Ohne Döner wäre die Berliner Wochenendherrlichkeit aus Feiern und Saufen so überhaupt nicht möglich, schreibt der Autor, man brauche den Döner als Unterlage, zum Frühstück, als Fitmacher (ballaststoffreich, viele Vitamine, fettarm und hoher Proteingehalt), auch für Kohlehydratvermeider sei der Döner optimal geeignet.

Tadims Imbiss hat sich in Kreuzberg etabliert, dort gibt es in der näheren Umgebung mittlerweile 30 Konkurrenz-Buden. Trotzdem boomt Tadims Produkt, sein Bistro hat sich ein gutes Renommee erarbeitet. Selbst Michel Friedman stand schon hinterm Tresen, ebenso wie die Politiker Ströbele, Roth und Künast. Der Norddeutsche Rundfunk aus Hamburg hat eine Reportage gemacht, nistete sich dafür sieben Tage im Bistro ein.
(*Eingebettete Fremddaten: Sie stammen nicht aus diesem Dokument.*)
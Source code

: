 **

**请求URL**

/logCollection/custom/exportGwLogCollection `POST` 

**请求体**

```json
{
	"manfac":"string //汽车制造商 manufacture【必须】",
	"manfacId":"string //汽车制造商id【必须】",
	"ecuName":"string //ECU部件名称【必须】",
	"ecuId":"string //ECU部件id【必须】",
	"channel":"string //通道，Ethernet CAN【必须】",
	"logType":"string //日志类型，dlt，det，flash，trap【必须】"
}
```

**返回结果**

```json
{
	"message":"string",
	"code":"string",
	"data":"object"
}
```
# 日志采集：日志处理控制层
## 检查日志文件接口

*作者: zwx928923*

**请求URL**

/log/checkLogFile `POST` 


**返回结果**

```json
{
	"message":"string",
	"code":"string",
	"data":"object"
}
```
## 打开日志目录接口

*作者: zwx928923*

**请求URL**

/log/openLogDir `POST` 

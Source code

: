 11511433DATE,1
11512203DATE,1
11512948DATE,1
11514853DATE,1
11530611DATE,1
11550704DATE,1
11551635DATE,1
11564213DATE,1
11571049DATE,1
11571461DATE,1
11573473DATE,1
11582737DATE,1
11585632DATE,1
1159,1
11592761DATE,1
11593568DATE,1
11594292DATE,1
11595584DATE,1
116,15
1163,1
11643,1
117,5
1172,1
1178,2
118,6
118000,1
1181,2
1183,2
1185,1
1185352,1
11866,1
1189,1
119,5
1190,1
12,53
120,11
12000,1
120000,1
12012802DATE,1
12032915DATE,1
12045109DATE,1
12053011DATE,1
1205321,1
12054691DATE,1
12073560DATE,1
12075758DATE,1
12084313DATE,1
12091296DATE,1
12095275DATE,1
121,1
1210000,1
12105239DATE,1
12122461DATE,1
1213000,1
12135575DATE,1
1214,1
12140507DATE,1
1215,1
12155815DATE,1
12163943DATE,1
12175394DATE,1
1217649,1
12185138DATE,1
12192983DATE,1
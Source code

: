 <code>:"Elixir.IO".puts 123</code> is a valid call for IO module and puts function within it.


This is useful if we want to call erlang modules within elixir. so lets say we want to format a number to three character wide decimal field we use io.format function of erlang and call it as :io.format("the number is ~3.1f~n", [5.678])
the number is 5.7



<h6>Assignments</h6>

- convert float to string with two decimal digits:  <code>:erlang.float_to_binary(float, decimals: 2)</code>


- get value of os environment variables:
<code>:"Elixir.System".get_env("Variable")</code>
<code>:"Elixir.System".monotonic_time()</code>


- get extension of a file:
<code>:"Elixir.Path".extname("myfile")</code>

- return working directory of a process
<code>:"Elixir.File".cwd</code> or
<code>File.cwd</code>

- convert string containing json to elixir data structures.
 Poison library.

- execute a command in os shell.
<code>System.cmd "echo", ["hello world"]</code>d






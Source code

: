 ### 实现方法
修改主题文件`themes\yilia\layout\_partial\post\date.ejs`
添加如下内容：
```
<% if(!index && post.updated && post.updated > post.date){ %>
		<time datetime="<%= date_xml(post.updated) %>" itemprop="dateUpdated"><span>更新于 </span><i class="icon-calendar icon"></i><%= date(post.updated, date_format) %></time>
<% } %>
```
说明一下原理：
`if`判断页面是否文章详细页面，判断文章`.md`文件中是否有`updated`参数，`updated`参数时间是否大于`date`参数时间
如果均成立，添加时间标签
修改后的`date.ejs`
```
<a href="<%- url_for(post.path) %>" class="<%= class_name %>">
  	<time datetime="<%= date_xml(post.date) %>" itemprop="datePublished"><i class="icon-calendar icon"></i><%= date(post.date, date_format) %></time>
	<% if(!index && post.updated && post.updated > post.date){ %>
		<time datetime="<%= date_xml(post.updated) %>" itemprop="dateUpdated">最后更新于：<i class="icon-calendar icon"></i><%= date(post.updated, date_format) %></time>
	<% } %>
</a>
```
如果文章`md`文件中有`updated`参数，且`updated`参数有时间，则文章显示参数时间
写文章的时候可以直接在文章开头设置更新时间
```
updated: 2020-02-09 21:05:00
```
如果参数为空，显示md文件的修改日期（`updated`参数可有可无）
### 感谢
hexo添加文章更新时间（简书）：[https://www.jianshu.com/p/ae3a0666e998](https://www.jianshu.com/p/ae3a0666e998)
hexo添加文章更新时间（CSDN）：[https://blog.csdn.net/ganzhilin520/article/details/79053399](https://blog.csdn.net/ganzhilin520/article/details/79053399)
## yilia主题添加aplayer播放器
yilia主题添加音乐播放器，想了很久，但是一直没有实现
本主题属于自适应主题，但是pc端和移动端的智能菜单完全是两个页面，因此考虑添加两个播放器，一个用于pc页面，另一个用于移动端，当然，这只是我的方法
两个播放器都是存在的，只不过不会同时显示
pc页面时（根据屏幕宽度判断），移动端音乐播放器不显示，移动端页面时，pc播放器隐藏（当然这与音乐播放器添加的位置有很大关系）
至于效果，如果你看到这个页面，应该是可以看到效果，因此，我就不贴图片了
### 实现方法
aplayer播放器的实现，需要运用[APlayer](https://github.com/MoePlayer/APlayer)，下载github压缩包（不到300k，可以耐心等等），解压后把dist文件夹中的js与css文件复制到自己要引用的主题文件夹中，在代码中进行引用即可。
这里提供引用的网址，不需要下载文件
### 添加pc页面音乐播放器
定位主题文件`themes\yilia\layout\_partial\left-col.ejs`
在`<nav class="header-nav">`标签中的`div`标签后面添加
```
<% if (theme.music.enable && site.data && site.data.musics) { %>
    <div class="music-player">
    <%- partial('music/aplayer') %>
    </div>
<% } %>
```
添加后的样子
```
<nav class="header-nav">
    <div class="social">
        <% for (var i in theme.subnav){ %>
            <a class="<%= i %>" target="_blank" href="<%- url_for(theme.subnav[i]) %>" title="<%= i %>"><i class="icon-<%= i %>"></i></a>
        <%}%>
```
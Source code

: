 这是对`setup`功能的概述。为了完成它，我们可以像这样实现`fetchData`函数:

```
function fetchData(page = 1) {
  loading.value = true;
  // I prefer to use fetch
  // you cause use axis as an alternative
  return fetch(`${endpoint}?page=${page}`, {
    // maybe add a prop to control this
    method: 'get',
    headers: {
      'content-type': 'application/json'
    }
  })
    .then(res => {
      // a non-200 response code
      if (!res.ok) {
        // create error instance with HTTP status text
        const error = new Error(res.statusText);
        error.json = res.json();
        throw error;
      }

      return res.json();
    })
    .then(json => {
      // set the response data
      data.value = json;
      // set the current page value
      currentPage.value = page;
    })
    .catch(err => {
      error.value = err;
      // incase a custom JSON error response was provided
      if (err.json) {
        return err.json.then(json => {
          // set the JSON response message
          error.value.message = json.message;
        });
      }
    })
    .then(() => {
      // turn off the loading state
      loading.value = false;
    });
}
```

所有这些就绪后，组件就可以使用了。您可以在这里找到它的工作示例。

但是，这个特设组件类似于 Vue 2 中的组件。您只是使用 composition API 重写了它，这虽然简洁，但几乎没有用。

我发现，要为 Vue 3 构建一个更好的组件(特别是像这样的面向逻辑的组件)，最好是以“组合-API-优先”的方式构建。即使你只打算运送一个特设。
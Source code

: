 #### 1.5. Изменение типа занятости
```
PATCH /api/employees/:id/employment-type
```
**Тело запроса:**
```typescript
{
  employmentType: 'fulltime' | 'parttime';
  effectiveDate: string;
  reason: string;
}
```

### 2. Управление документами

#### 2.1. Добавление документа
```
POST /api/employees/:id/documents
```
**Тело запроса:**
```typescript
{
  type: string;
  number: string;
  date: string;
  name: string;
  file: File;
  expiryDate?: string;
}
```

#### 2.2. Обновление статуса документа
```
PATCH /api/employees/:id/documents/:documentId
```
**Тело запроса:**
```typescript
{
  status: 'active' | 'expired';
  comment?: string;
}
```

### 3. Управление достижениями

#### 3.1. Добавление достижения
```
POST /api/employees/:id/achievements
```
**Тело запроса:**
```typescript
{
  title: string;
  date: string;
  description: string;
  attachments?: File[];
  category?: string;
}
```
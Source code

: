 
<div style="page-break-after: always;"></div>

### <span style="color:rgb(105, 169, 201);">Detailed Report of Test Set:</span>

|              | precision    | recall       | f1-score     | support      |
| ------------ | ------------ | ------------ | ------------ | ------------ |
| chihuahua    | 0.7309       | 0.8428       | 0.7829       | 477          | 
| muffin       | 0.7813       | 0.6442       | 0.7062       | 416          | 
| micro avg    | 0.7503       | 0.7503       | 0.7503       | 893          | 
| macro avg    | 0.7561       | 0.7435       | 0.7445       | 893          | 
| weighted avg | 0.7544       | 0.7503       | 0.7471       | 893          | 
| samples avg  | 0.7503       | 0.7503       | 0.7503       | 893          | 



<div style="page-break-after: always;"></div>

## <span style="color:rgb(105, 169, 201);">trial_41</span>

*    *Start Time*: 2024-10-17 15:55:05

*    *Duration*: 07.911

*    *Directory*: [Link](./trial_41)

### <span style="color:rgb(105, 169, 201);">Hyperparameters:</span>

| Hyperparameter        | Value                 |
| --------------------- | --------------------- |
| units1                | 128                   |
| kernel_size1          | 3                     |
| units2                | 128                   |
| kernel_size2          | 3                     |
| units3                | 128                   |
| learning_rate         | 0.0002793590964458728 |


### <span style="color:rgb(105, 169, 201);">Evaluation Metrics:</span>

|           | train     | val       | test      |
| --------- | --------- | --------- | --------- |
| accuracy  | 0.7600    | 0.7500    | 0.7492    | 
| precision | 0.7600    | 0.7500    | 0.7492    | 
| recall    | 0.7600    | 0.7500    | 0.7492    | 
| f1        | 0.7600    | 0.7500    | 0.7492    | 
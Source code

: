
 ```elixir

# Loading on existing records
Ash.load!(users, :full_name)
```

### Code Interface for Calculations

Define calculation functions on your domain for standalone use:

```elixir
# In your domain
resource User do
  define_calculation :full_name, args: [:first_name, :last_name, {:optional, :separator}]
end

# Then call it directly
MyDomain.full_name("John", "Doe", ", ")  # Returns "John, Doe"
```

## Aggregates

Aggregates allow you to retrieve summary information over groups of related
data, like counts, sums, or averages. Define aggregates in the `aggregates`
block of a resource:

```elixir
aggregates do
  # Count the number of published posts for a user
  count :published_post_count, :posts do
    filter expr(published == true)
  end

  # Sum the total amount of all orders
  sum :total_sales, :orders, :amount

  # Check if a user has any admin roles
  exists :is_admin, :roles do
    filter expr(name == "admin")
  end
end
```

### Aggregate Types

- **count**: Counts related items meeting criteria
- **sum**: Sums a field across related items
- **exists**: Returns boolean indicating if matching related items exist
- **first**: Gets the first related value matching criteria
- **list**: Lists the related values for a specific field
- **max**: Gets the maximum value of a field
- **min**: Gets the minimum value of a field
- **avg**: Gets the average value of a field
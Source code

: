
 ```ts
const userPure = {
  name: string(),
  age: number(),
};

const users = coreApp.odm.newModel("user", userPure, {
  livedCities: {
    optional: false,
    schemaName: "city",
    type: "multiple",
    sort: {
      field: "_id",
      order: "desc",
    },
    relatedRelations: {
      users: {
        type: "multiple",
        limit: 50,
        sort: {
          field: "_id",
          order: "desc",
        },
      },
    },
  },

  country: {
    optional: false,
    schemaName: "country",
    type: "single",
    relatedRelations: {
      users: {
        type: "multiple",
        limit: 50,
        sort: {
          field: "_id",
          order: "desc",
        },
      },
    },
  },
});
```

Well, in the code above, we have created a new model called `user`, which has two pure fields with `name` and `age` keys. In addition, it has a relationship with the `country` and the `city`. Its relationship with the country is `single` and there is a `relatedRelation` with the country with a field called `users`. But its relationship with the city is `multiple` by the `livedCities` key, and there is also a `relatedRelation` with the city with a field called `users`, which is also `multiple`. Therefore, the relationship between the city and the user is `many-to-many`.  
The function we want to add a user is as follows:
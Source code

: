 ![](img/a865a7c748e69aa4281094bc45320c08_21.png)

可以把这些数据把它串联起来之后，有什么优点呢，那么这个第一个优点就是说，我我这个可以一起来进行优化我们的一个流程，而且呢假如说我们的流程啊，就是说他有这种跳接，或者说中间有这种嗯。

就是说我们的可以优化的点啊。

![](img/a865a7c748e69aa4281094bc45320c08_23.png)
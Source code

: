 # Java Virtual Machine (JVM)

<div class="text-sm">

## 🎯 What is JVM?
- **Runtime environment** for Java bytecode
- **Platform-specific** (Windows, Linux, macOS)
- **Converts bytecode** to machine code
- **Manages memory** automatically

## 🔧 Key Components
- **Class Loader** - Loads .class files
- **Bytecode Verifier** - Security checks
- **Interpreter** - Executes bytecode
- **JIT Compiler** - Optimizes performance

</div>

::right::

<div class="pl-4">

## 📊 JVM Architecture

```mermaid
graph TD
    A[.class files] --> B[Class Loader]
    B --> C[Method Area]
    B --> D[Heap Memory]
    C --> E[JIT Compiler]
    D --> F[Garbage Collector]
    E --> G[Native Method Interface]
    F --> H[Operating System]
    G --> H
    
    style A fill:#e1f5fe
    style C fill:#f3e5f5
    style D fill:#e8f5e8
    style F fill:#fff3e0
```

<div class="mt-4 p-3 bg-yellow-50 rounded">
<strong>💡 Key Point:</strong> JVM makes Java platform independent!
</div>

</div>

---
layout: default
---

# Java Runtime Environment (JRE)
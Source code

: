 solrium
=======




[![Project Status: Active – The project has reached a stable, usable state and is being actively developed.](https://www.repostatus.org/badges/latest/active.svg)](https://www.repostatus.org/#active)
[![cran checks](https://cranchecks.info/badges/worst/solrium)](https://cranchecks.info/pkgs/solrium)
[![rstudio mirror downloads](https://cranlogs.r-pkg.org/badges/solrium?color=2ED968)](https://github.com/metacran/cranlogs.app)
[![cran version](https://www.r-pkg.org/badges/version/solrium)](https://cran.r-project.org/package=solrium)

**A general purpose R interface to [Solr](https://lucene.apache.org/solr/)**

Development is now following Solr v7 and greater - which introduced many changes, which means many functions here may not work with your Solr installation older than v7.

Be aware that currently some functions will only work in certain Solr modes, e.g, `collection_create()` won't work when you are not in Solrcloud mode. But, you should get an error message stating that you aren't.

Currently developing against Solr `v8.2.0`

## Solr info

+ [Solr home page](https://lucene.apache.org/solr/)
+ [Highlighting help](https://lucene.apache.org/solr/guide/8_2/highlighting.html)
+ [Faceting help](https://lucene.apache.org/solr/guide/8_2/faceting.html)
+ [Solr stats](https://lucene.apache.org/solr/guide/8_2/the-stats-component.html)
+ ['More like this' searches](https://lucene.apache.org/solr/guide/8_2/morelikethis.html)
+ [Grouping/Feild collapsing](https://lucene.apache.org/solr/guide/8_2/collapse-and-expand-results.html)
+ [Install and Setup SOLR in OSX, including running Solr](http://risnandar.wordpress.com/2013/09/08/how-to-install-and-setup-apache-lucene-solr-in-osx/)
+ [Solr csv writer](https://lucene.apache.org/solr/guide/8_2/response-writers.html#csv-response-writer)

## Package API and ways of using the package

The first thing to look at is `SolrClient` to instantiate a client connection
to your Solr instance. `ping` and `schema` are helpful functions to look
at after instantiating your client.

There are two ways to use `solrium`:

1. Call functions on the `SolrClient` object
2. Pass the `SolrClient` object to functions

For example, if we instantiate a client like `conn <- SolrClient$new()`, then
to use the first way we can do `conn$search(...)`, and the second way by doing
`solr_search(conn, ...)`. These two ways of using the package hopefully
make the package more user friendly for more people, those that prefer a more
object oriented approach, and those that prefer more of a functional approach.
Für den ersten Döner des Tages schneidet Türkmen den Spieß und sammelt die abfallenden Fleischstücke mit einer Minizange, legt sie zärtlich ins Pita-Brot, pro Zangengriff sind es rund 50 g, pro Döer zwei Griffe. Jetzt noch Salat und Soße, in Summe 250 g. „Natürlich müssen auch Zwiebeln drauf, die gehören doch dazu.“ Und jetzt: „Guten Appetit!“ Der Kebab-Koch erklärt: „Viele meinen, jeder könne einen Döner machen. Doch das ist falsch. Es handelt sich um eine Kunst, denn der Döner muss ein Arrangement sein, sonst schmeckt er nicht.“

Der Reporter bekommt die Tagespremiere und beißt in die krosse, zarte Fleischtasche, glaubt, dass nicht Kalbfleisch sondern ein Engel durch den Fleischwolf gedreht worden ist. Am Ende mache der Döner gut satt, er übersättige nicht. Der Döner Boss aus dem Tadim weiß, dass ein guter Döner nach und nach den Magen füllen muss, „davon hat man den ganzen Tag was.“ Für 3,50 € also eine prima Mahlzeit, in Berlin sind die Preise noch angemessen. In Köln oder Hamburg zahlt man oft schon 1 oder 2 € mehr. Auch 5 € pro Döner Tasche sind keine Seltenheit mehr.

Wenn Türkmen in der Nacht gegen 2 Uhr seinen Laden schließt, hängen von der 63-Kilo-Kanone nur noch kleine Krümel am Spieß. In ein paar Stunden kommt ein neuer Kebab von Kemal. Der Kreislauf der Kulinarik dreht sich wie der Spieß selbst. Auch heute wird Berlin wieder Lust auf Döner haben!